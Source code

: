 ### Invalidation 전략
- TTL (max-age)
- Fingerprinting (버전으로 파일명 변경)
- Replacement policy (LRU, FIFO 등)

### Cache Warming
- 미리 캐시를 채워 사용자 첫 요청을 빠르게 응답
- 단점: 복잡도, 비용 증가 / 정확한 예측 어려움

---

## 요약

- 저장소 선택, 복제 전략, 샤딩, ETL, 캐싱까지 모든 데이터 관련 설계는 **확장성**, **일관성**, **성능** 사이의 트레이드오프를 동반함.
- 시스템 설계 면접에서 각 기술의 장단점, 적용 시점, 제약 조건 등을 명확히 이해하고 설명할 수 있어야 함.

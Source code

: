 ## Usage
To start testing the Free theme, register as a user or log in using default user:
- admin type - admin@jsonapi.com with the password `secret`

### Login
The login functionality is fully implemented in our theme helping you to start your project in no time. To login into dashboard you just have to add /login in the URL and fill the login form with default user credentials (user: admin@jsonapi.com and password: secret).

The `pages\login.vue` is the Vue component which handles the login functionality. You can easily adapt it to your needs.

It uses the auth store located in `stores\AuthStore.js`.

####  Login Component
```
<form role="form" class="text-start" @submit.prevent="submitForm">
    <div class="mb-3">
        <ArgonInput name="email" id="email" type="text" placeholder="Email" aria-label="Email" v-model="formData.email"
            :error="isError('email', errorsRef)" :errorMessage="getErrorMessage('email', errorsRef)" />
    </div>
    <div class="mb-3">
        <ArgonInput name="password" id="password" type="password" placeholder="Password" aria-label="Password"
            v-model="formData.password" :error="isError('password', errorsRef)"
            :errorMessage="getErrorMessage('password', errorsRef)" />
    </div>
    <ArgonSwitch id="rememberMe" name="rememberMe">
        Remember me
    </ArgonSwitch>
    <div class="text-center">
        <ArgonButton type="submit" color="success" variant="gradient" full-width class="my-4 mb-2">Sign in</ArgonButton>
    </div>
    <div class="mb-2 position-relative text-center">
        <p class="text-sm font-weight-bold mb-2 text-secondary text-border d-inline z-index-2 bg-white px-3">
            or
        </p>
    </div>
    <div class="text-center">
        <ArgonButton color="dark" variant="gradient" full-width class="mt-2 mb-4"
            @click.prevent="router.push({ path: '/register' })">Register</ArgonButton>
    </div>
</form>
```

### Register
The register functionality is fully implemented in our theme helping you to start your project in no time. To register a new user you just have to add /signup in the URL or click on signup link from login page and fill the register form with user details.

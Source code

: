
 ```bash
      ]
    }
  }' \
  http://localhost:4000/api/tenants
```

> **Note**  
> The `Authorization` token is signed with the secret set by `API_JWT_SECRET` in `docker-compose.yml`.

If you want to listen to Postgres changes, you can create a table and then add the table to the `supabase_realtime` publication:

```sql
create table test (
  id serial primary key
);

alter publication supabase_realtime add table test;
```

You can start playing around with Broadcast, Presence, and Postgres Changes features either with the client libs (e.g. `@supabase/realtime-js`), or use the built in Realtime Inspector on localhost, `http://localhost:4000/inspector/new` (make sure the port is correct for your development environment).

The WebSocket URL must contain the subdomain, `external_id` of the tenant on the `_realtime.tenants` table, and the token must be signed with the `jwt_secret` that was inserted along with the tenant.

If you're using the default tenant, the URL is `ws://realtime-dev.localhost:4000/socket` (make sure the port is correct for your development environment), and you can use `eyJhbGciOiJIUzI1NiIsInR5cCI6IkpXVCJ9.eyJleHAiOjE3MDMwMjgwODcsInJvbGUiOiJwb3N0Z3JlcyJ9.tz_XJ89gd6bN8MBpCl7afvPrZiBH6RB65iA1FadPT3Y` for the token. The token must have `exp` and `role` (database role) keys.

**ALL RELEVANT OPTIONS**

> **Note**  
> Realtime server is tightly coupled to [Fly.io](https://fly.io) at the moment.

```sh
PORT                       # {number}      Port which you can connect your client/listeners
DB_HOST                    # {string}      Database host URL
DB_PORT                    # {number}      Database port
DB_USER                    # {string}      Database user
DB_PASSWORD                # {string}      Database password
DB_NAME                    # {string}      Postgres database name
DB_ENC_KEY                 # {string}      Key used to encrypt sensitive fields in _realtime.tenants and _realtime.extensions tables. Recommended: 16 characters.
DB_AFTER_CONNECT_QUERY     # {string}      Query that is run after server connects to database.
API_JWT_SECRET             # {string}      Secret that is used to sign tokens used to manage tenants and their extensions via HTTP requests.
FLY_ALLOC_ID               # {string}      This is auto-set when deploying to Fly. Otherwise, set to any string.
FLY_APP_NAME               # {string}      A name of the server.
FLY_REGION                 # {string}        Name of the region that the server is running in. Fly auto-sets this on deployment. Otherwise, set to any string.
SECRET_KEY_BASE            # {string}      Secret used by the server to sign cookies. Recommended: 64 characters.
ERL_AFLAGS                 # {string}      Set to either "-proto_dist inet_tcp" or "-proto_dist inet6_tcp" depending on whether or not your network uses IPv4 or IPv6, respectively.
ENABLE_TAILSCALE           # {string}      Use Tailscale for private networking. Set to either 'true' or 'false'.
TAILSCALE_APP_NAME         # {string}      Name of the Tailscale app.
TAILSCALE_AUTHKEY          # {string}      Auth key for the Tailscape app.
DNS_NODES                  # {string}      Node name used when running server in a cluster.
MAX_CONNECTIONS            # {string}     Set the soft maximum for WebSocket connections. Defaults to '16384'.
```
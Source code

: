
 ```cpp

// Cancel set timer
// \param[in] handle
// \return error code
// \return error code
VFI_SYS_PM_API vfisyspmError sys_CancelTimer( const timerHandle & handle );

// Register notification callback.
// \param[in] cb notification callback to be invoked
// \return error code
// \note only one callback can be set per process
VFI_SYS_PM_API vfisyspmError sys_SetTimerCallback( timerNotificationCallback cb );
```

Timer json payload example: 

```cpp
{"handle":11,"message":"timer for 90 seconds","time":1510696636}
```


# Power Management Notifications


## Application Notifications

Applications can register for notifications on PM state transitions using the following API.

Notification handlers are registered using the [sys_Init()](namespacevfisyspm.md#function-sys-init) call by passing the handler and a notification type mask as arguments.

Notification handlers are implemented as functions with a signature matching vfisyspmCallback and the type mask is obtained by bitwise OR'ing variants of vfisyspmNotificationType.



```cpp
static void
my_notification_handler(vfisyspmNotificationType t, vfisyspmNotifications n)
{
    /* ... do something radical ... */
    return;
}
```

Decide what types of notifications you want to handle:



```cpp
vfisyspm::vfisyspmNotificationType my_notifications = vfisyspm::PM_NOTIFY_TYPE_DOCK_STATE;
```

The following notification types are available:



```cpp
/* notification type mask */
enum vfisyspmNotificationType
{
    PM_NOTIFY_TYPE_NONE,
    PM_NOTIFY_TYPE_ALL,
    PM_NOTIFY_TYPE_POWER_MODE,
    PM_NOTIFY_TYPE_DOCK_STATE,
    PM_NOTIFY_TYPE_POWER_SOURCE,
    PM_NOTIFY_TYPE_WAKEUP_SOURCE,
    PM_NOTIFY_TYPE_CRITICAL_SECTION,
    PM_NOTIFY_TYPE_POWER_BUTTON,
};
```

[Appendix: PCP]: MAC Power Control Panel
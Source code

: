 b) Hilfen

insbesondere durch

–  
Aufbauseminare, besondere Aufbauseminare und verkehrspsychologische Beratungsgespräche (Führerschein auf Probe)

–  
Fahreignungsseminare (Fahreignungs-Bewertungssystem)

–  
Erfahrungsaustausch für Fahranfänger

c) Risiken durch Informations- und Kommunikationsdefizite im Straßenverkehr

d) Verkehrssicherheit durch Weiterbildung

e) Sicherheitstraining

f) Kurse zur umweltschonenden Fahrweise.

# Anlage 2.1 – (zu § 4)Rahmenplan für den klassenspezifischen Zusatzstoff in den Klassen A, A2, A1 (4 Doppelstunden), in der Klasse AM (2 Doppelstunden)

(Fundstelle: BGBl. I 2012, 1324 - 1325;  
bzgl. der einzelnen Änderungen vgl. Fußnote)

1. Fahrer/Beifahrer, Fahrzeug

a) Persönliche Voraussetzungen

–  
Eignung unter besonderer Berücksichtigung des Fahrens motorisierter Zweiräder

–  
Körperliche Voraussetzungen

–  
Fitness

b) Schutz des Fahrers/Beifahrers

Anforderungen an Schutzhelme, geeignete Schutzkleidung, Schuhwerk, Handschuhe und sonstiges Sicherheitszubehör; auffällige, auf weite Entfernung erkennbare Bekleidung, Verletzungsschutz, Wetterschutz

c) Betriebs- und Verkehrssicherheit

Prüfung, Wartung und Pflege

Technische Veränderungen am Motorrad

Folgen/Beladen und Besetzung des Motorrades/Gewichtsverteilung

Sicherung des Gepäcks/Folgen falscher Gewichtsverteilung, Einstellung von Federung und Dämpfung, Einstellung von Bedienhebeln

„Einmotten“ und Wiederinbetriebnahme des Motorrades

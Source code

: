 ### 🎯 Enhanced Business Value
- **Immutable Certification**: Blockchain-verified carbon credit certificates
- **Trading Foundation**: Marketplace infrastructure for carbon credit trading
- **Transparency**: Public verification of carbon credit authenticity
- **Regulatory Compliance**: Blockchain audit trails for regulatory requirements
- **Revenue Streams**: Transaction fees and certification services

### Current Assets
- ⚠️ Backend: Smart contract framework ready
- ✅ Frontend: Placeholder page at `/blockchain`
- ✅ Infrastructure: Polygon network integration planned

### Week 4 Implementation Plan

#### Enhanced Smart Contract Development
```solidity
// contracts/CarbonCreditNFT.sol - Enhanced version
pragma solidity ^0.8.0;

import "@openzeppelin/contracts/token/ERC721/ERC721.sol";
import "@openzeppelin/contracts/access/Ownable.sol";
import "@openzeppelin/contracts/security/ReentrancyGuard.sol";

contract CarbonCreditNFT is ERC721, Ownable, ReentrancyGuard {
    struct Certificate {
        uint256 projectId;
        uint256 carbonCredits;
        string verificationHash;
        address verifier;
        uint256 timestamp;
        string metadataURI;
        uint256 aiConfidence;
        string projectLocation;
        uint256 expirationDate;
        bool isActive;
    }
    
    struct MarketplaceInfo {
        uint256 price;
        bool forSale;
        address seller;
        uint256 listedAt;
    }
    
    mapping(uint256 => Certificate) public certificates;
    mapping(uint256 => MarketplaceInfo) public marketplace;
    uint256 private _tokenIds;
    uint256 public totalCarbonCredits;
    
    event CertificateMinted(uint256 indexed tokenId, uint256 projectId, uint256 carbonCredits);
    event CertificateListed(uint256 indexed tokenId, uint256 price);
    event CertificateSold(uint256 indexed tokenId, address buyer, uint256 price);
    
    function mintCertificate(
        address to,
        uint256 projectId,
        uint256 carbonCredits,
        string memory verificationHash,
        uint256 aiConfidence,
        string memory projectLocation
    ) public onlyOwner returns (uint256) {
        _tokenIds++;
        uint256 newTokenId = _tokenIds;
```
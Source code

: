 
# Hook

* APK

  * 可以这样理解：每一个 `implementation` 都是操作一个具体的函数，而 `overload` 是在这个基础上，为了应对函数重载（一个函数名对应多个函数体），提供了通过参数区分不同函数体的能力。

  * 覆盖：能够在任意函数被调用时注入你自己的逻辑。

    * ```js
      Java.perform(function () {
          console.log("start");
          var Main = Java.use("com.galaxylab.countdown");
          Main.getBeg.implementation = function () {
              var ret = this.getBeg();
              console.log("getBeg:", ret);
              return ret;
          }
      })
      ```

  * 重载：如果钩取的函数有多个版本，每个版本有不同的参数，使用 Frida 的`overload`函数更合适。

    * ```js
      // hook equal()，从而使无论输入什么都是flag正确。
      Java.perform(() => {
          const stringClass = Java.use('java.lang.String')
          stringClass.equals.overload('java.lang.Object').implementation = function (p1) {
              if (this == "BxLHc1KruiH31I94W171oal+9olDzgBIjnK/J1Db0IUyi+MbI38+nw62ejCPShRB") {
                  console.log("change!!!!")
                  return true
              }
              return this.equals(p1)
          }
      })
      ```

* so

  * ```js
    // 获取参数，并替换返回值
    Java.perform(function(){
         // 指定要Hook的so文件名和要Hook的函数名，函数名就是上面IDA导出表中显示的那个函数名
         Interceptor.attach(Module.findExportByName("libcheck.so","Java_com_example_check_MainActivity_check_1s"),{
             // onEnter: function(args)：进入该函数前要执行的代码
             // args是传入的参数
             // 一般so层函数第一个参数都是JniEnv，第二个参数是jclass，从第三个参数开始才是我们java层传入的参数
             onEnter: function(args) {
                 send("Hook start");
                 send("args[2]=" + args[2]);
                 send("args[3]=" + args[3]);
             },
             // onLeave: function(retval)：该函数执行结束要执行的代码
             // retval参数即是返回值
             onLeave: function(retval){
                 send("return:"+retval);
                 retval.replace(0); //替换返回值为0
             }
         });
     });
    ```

++++++++

▶ What is expected
Repeat the entries verbatim through the line with "To start testing".

▶ Task response
Source code

: ### Invalidation 전략
- TTL (max-age)
- Fingerprinting (버전으로 파일명 변경)
- Replacement policy (LRU, FIFO 등)

### Cache Warming
- 미리 캐시를 채워 사용자 첫 요청을 빠르게 응답
- 단점: 복잡도, 비용 증가 / 정확한 예측 어려움

---

## 요약

- 저장소 선택, 복제 전략, 샤딩, ETL, 캐싱까지 모든 데이터 관련 설계는 **확장성**, **일관성**, **성능** 사이의 트레이드오프를 동반함.
- 시스템 설계 면접에서 각 기술의 장단점, 적용 시점, 제약 조건 등을 명확히 이해하고 설명할 수 있어야 함.

Source code

: ## Usage
To start testing the Free theme, register as a user or log in using default user:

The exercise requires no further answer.